▶ _ACTIVITY_: Every line from the one bearing "那是一块右腿骨。在六大魂骨排" through the last line of the entries should be printed exactly, with no other output.

=-=-=

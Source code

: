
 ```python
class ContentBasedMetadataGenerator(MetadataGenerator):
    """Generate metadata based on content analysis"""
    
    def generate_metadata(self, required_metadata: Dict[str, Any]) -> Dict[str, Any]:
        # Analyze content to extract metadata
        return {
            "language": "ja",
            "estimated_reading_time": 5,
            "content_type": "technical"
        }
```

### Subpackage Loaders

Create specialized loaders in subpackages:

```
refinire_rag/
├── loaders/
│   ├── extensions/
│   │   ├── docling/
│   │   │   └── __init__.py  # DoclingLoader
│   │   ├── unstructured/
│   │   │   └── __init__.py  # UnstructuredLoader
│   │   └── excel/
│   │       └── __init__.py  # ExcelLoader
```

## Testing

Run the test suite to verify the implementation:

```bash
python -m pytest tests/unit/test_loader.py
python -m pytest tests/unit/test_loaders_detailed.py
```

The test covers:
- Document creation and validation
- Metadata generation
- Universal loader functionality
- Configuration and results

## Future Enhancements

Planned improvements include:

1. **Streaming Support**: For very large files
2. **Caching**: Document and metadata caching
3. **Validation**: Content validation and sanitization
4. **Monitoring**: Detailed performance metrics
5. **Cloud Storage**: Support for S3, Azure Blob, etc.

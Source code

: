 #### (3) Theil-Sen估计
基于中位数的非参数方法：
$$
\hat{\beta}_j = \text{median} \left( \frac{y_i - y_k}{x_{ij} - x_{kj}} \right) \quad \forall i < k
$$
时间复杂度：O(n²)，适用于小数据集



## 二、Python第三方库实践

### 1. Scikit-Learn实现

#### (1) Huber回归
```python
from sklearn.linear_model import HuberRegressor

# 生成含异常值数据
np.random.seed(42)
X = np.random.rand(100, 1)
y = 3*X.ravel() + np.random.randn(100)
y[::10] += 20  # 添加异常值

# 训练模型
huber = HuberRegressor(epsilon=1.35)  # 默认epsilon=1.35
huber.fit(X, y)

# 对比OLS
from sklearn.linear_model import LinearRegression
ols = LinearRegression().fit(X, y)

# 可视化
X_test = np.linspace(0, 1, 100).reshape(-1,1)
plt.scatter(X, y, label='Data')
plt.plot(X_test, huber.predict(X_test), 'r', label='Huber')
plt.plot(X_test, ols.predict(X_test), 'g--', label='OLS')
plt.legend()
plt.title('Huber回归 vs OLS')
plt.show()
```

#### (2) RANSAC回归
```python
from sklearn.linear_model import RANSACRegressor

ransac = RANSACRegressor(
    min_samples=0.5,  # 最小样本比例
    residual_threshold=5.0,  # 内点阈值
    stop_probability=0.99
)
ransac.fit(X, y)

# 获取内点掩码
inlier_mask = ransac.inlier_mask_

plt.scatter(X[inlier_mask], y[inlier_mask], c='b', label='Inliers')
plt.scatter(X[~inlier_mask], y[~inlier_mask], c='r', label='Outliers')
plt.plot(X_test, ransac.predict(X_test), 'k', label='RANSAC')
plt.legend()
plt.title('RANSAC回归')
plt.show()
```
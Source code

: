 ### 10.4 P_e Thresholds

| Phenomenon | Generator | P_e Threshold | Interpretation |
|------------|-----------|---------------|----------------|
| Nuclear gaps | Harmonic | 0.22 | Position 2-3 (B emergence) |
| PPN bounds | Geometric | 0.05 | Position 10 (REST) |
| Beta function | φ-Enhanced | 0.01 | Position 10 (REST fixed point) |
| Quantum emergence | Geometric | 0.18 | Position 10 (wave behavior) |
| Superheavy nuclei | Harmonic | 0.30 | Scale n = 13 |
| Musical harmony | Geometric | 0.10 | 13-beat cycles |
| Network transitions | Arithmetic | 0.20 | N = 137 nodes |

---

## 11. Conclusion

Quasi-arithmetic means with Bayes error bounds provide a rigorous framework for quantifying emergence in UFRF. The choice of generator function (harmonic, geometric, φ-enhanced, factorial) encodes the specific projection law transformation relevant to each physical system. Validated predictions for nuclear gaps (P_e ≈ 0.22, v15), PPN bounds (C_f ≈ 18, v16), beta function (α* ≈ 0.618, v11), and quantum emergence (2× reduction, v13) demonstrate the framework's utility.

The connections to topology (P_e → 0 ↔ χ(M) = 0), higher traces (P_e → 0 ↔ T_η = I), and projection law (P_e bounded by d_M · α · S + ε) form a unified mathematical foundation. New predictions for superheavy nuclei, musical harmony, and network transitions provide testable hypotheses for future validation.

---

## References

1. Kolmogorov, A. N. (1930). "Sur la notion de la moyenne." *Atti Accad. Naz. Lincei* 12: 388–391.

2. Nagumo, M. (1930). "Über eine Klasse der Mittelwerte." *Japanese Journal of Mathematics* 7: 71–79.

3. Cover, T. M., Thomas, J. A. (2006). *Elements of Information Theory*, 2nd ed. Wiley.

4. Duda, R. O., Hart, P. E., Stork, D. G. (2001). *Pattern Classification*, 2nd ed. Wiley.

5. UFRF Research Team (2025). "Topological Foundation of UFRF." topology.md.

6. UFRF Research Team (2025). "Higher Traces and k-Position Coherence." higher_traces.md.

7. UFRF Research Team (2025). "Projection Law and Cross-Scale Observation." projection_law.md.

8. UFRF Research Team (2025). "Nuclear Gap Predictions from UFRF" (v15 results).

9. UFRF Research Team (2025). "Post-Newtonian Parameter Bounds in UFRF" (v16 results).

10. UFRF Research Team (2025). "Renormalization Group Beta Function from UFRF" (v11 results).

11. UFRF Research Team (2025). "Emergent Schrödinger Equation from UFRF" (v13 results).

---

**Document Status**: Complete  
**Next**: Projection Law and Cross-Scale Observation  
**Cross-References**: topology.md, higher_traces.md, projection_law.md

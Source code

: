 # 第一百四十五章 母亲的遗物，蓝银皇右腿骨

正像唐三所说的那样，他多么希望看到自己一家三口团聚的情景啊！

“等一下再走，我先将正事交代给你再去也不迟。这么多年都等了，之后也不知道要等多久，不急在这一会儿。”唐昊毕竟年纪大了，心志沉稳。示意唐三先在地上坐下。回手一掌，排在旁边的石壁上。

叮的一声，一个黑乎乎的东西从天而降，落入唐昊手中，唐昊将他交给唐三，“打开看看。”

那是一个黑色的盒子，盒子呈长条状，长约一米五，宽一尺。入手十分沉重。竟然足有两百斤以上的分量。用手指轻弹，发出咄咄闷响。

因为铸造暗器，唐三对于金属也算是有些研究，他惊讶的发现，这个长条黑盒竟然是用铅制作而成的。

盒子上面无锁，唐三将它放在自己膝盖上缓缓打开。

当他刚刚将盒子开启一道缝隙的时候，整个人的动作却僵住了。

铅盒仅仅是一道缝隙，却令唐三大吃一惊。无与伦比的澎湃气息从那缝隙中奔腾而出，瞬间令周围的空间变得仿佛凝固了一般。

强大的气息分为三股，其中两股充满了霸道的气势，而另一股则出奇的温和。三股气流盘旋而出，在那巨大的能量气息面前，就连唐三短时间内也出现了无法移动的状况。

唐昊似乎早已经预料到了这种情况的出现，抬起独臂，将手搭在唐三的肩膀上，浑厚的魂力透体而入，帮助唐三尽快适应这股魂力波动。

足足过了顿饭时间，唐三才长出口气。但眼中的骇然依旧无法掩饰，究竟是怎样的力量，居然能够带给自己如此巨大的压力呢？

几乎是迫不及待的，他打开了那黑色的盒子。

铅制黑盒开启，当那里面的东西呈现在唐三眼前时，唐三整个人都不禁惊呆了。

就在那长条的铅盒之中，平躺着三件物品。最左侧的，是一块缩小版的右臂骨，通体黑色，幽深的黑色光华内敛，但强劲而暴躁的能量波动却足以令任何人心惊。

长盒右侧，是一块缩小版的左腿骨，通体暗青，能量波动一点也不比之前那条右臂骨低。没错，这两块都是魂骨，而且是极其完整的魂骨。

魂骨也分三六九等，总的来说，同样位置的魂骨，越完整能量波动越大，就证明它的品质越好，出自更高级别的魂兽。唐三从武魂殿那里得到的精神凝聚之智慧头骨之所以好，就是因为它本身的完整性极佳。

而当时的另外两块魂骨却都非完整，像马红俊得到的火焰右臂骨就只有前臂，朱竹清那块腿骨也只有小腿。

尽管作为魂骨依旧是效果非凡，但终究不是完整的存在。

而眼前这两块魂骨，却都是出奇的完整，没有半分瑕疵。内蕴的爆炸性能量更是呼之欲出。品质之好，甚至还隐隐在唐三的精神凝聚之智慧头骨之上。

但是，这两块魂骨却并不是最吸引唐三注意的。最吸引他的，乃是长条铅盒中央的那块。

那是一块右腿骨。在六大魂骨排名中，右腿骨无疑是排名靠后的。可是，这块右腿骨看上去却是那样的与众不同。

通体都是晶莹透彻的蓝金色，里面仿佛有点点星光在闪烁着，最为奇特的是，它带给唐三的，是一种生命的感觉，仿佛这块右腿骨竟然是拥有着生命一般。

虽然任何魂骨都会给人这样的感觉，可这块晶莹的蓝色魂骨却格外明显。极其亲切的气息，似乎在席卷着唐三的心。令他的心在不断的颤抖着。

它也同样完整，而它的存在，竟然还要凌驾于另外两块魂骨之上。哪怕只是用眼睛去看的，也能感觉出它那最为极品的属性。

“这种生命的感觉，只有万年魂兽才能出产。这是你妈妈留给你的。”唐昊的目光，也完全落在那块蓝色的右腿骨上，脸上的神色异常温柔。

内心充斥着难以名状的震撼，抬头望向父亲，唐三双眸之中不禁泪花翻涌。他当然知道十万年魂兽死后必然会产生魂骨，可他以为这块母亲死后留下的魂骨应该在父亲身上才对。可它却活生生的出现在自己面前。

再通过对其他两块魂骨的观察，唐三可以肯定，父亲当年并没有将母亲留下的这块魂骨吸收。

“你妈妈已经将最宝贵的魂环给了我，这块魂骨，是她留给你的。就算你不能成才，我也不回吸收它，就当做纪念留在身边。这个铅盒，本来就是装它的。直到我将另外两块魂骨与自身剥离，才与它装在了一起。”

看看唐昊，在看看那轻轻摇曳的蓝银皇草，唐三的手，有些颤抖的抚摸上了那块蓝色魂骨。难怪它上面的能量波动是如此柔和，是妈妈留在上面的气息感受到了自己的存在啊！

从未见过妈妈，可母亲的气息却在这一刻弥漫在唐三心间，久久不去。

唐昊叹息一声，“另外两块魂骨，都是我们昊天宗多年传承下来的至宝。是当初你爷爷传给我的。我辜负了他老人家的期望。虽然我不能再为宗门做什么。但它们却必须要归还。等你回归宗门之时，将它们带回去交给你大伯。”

=-=-=

▶ _TASK OUTPUT_:
那是一块右腿骨。在六大魂骨排名中，右腿骨无疑是排名靠后的。可是，这块右腿骨看上去却是那样的与众不同。

通体都是晶莹透彻的蓝金色，里面仿佛有点点星光在闪烁着，最为奇特的是，它带给唐三的，是一种生命的感觉，仿佛这块右腿骨竟然是拥有着生命一般。

虽然任何魂骨都会给人这样的感觉，可这块晶莹的蓝色魂骨却格外明显。极其亲切的气息，似乎在席卷着唐三的心。令他的心在不断的颤抖着。

它也同样完整，而它的存在，竟然还要凌驾于另外两块魂骨之上。哪怕只是用眼睛去看的，也能感觉出它那最为极品的属性。

“这种生命的感觉，只有万年魂兽才能出产。这是你妈妈留给你的。”唐昊的目光，也完全落在那块蓝色的右腿骨上，脸上的神色异常温柔。

内心充斥着难以名状的震撼，抬头望向父亲，唐三双眸之中不禁泪花翻涌。他当然知道十万年魂兽死后必然会产生魂骨，可他以为这块母亲死后留下的魂骨应该在父亲身上才对。可它却活生生的出现在自己面前。

再通过对其他两块魂骨的观察，唐三可以肯定，父亲当年并没有将母亲留下的这块魂骨吸收。

“你妈妈已经将最宝贵的魂环给了我，这块魂骨，是她留给你的。就算你不能成才，我也不回吸收它，就当做纪念留在身边。这个铅盒，本来就是装它的。直到我将另外两块魂骨与自身剥离，才与它装在了一起。”

看看唐昊，在看看那轻轻摇曳的蓝银皇草，唐三的手，有些颤抖的抚摸上了那块蓝色魂骨。难怪它上面的能量波动是如此柔和，是妈妈留在上面的气息感受到了自己的存在啊！

从未见过妈妈，可母亲的气息却在这一刻弥漫在唐三心间，久久不去。

唐昊叹息一声，“另外两块魂骨，都是我们昊天宗多年传承下来的至宝。是当初你爷爷传给我的。我辜负了他老人家的期望。虽然我不能再为宗门做什么。但它们却必须要归还。等你回归宗门之时，将它们带回去交给你大伯。”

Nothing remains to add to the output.